PROBLEM DESCRIPTION. Your answer must be an exact transcription of the data, with every picture omitted.

Saved data entries:
Segment Open
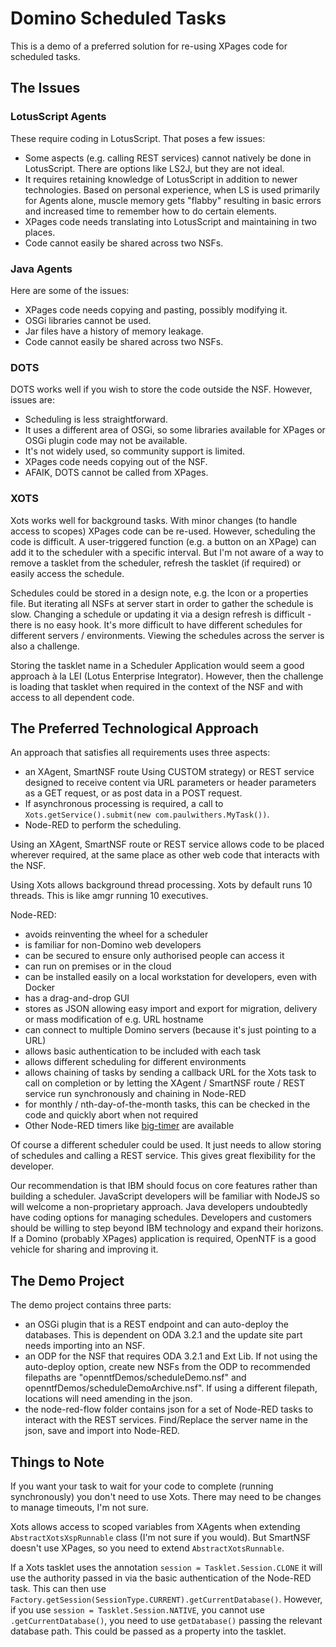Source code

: # Domino Scheduled Tasks

This is a demo of a preferred solution for re-using XPages code for scheduled tasks.

## The Issues

### LotusScript Agents
These require coding in LotusScript. That poses a few issues:

- Some aspects (e.g. calling REST services) cannot natively be done in LotusScript. There are options like LS2J, but they are not ideal.
- It requires retaining knowledge of LotusScript in addition to newer technologies. Based on personal experience, when LS is used primarily for Agents alone, muscle memory gets "flabby" resulting in basic errors and increased time to remember how to do certain elements.
- XPages code needs translating into LotusScript and maintaining in two places.
- Code cannot easily be shared across two NSFs.

### Java Agents
Here are some of the issues:

- XPages code needs copying and pasting, possibly modifying it.
- OSGi libraries cannot be used.
- Jar files have a history of memory leakage.
- Code cannot easily be shared across two NSFs.

### DOTS
DOTS works well if you wish to store the code outside the NSF. However, issues are:

- Scheduling is less straightforward.
- It uses a different area of OSGi, so some libraries available for XPages or OSGi plugin code may not be available.
- It's not widely used, so community support is limited.
- XPages code needs copying out of the NSF.
- AFAIK, DOTS cannot be called from XPages.

### XOTS
Xots works well for background tasks. With minor changes (to handle access to scopes) XPages code can be re-used. However, scheduling the code is difficult. A user-triggered function (e.g. a button on an XPage) can add it to the scheduler with a specific interval. But I'm not aware of a way to remove a tasklet from the scheduler, refresh the tasklet (if required) or easily access the schedule.

Schedules could be stored in a design note, e.g. the Icon or a properties file. But iterating all NSFs at server start in order to gather the schedule is slow. Changing a schedule or updating it via a design refresh is difficult - there is no easy hook. It's more difficult to have different schedules for different servers / environments. Viewing the schedules across the server is also a challenge.

Storing the tasklet name in a Scheduler Application would seem a good approach à la LEI (Lotus Enterprise Integrator). However, then the challenge is loading that tasklet when required in the context of the NSF and with access to all dependent code.

## The Preferred Technological Approach
An approach that satisfies all requirements uses three aspects:

- an XAgent, SmartNSF route Using CUSTOM strategy) or REST service designed to receive content via URL parameters or header parameters as a GET request, or as post data in a POST request.
- If asynchronous processing is required, a call to `Xots.getService().submit(new com.paulwithers.MyTask())`.
- Node-RED to perform the scheduling.

Using an XAgent, SmartNSF route or REST service allows code to be placed wherever required, at the same place as other web code that interacts with the NSF.

Using Xots allows background thread processing. Xots by default runs 10 threads. This is like amgr running 10 executives.

Node-RED:

- avoids reinventing the wheel for a scheduler
- is familiar for non-Domino web developers
- can be secured to ensure only authorised people can access it
- can run on premises or in the cloud
- can be installed easily on a local workstation for developers, even with Docker
- has a drag-and-drop GUI
- stores as JSON allowing easy import and export for migration, delivery or mass modification of e.g. URL hostname
- can connect to multiple Domino servers (because it's just pointing to a URL)
- allows basic authentication to be included with each task
- allows different scheduling for different environments
- allows chaining of tasks by sending a callback URL for the Xots task to call on completion or by letting the XAgent / SmartNSF route / REST service run synchronously and chaining in Node-RED
- for monthly / nth-day-of-the-month tasks, this can be checked in the code and quickly abort when not required
- Other Node-RED timers like [big-timer](https://flows.nodered.org/node/node-red-contrib-bigtimer) are available

Of course a different scheduler could be used. It just needs to allow storing of schedules and calling a REST service. This gives great flexibility for the developer.

Our recommendation is that IBM should focus on core features rather than building a scheduler. JavaScript developers will be familiar with NodeJS so will welcome a non-proprietary approach. Java developers undoubtedly have coding options for managing schedules. Developers and customers should be willing to step beyond IBM technology and expand their horizons. If a Domino (probably XPages) application is required, OpenNTF is a good vehicle for sharing and improving it.

## The Demo Project
The demo project contains three parts:

- an OSGi plugin that is a REST endpoint and can auto-deploy the databases. This is dependent on ODA 3.2.1 and the update site part needs importing into an NSF.
- an ODP for the NSF that requires ODA 3.2.1 and Ext Lib. If not using the auto-deploy option, create new NSFs from the ODP to recommended filepaths are "openntfDemos/scheduleDemo.nsf" and openntfDemos/scheduleDemoArchive.nsf". If using a different filepath, locations will need amending in the json.
- the node-red-flow folder contains json for a set of Node-RED tasks to interact with the REST services. Find/Replace the server name in the json, save and import into Node-RED.

## Things to Note
If you want your task to wait for your code to complete (running synchronously) you don't need to use Xots. There may need to be changes to manage timeouts, I'm not sure.

Xots allows access to scoped variables from XAgents when extending `AbstractXotsXspRunnable` class (I'm not sure if you would). But SmartNSF doesn't use XPages, so you need to extend `AbstractXotsRunnable`.

If a Xots tasklet uses the annotation `session = Tasklet.Session.CLONE` it will use the authority passed in via the basic authentication of the Node-RED task. This can then use `Factory.getSession(SessionType.CURRENT).getCurrentDatabase()`. However, if you use `session = Tasklet.Session.NATIVE`, you cannot use `.getCurrentDatabase()`, you need to use `getDatabase()` passing the relevant database path. This could be passed as a property into the tasklet.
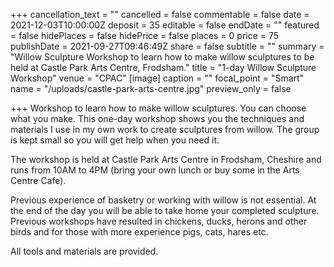 +++
cancellation_text = ""
cancelled = false
commentable = false
date = 2021-12-03T10:00:00Z
deposit = 35
editable = false
endDate = ""
featured = false
hidePlaces = false
hidePrice = false
places = 0
price = 75
publishDate = 2021-09-27T09:46:49Z
share = false
subtitle = ""
summary = "Willow Sculpture Workshop to learn how to make willow sculptures to be held at Castle Park Arts Centre, Frodsham."
title = "1-day Willow Sculpture Workshop"
venue = "CPAC"
[image]
caption = ""
focal_point = "Smart"
name = "/uploads/castle-park-arts-centre.jpg"
preview_only = false

+++
Workshop to learn how to make willow sculptures. You can choose what you make. This one-day workshop shows you the techniques and materials I use in my own work to create sculptures from willow. The group is kept small so you will get help when you need it.

The workshop is held at Castle Park Arts Centre in Frodsham, Cheshire and runs from 10AM to 4PM (bring your own lunch or buy some in the Arts Centre Cafe).

Previous experience of basketry or working with willow is not essential. At the end of the day you will be able to take home your completed sculpture. Previous workshops have resulted in chickens, ducks, herons and other birds and for those with more experience pigs, cats, hares etc.

All tools and materials are provided.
Segment Closed
TASK RESULT.
Source code

: # Domino Scheduled Tasks

This is a demo of a preferred solution for re-using XPages code for scheduled tasks.

## The Issues

### LotusScript Agents
These require coding in LotusScript. That poses a few issues:

- Some aspects (e.g. calling REST services) cannot natively be done in LotusScript. There are options like LS2J, but they are not ideal.
- It requires retaining knowledge of LotusScript in addition to newer technologies. Based on personal experience, when LS is used primarily for Agents alone, muscle memory gets "flabby" resulting in basic errors and increased time to remember how to do certain elements.
- XPages code needs translating into LotusScript and maintaining in two places.
- Code cannot easily be shared across two NSFs.

### Java Agents
Here are some of the issues:

- XPages code needs copying and pasting, possibly modifying it.
- OSGi libraries cannot be used.
- Jar files have a history of memory leakage.
- Code cannot easily be shared across two NSFs.

### DOTS
DOTS works well if you wish to store the code outside the NSF. However, issues are:

- Scheduling is less straightforward.
- It uses a different area of OSGi, so some libraries available for XPages or OSGi plugin code may not be available.
- It's not widely used, so community support is limited.
- XPages code needs copying out of the NSF.
- AFAIK, DOTS cannot be called from XPages.

### XOTS
Xots works well for background tasks. With minor changes (to handle access to scopes) XPages code can be re-used. However, scheduling the code is difficult. A user-triggered function (e.g. a button on an XPage) can add it to the scheduler with a specific interval. But I'm not aware of a way to remove a tasklet from the scheduler, refresh the tasklet (if required) or easily access the schedule.

Schedules could be stored in a design note, e.g. the Icon or a properties file. But iterating all NSFs at server start in order to gather the schedule is slow. Changing a schedule or updating it via a design refresh is difficult - there is no easy hook. It's more difficult to have different schedules for different servers / environments. Viewing the schedules across the server is also a challenge.

Storing the tasklet name in a Scheduler Application would seem a good approach à la LEI (Lotus Enterprise Integrator). However, then the challenge is loading that tasklet when required in the context of the NSF and with access to all dependent code.

## The Preferred Technological Approach
An approach that satisfies all requirements uses three aspects:

- an XAgent, SmartNSF route Using CUSTOM strategy) or REST service designed to receive content via URL parameters or header parameters as a GET request, or as post data in a POST request.
- If asynchronous processing is required, a call to `Xots.getService().submit(new com.paulwithers.MyTask())`.
- Node-RED to perform the scheduling.

Using an XAgent, SmartNSF route or REST service allows code to be placed wherever required, at the same place as other web code that interacts with the NSF.

Using Xots allows background thread processing. Xots by default runs 10 threads. This is like amgr running 10 executives.

Node-RED:

- avoids reinventing the wheel for a scheduler
- is familiar for non-Domino web developers
- can be secured to ensure only authorised people can access it
- can run on premises or in the cloud
- can be installed easily on a local workstation for developers, even with Docker
- has a drag-and-drop GUI
- stores as JSON allowing easy import and export for migration, delivery or mass modification of e.g. URL hostname
- can connect to multiple Domino servers (because it's just pointing to a URL)
- allows basic authentication to be included with each task
- allows different scheduling for different environments
- allows chaining of tasks by sending a callback URL for the Xots task to call on completion or by letting the XAgent / SmartNSF route / REST service run synchronously and chaining in Node-RED
- for monthly / nth-day-of-the-month tasks, this can be checked in the code and quickly abort when not required
- Other Node-RED timers like [big-timer](https://flows.nodered.org/node/node-red-contrib-bigtimer) are available

Of course a different scheduler could be used. It just needs to allow storing of schedules and calling a REST service. This gives great flexibility for the developer.

Our recommendation is that IBM should focus on core features rather than building a scheduler. JavaScript developers will be familiar with NodeJS so will welcome a non-proprietary approach. Java developers undoubtedly have coding options for managing schedules. Developers and customers should be willing to step beyond IBM technology and expand their horizons. If a Domino (probably XPages) application is required, OpenNTF is a good vehicle for sharing and improving it.

## The Demo Project
The demo project contains three parts:

- an OSGi plugin that is a REST endpoint and can auto-deploy the databases. This is dependent on ODA 3.2.1 and the update site part needs importing into an NSF.
- an ODP for the NSF that requires ODA 3.2.1 and Ext Lib. If not using the auto-deploy option, create new NSFs from the ODP to recommended filepaths are "openntfDemos/scheduleDemo.nsf" and openntfDemos/scheduleDemoArchive.nsf". If using a different filepath, locations will need amending in the json.
- the node-red-flow folder contains json for a set of Node-RED tasks to interact with the REST services. Find/Replace the server name in the json, save and import into Node-RED.

## Things to Note
If you want your task to wait for your code to complete (running synchronously) you don't need to use Xots. There may need to be changes to manage timeouts, I'm not sure.

Xots allows access to scoped variables from XAgents when extending `AbstractXotsXspRunnable` class (I'm not sure if you would). But SmartNSF doesn't use XPages, so you need to extend `AbstractXotsRunnable`.

If a Xots tasklet uses the annotation `session = Tasklet.Session.CLONE` it will use the authority passed in via the basic authentication of the Node-RED task. This can then use `Factory.getSession(SessionType.CURRENT).getCurrentDatabase()`. However, if you use `session = Tasklet.Session.NATIVE`, you cannot use `.getCurrentDatabase()`, you need to use `getDatabase()` passing the relevant database path. This could be passed as a property into the tasklet.
 +++
cancellation_text = ""
cancelled = false
commentable = false
date = 2021-12-03T10:00:00Z
deposit = 35
editable = false
endDate = ""
featured = false
hidePlaces = false
hidePrice = false
places = 0
price = 75
publishDate = 2021-09-27T09:46:49Z
share = false
subtitle = ""
summary = "Willow Sculpture Workshop to learn how to make willow sculptures to be held at Castle Park Arts Centre, Frodsham."
title = "1-day Willow Sculpture Workshop"
venue = "CPAC"
[image]
caption = ""
focal_point = "Smart"
name = "/uploads/castle-park-arts-centre.jpg"
preview_only = false

+++
Workshop to learn how to make willow sculptures. You can choose what you make. This one-day workshop shows you the techniques and materials I use in my own work to create sculptures from willow. The group is kept small so you will get help when you need it.

The workshop is held at Castle Park Arts Centre in Frodsham, Cheshire and runs from 10AM to 4PM (bring your own lunch or buy some in the Arts Centre Cafe).

Previous experience of basketry or working with willow is not essential. At the end of the day you will be able to take home your completed sculpture. Previous workshops have resulted in chickens, ducks, herons and other birds and for those with more experience pigs, cats, hares etc.

All tools and materials are provided.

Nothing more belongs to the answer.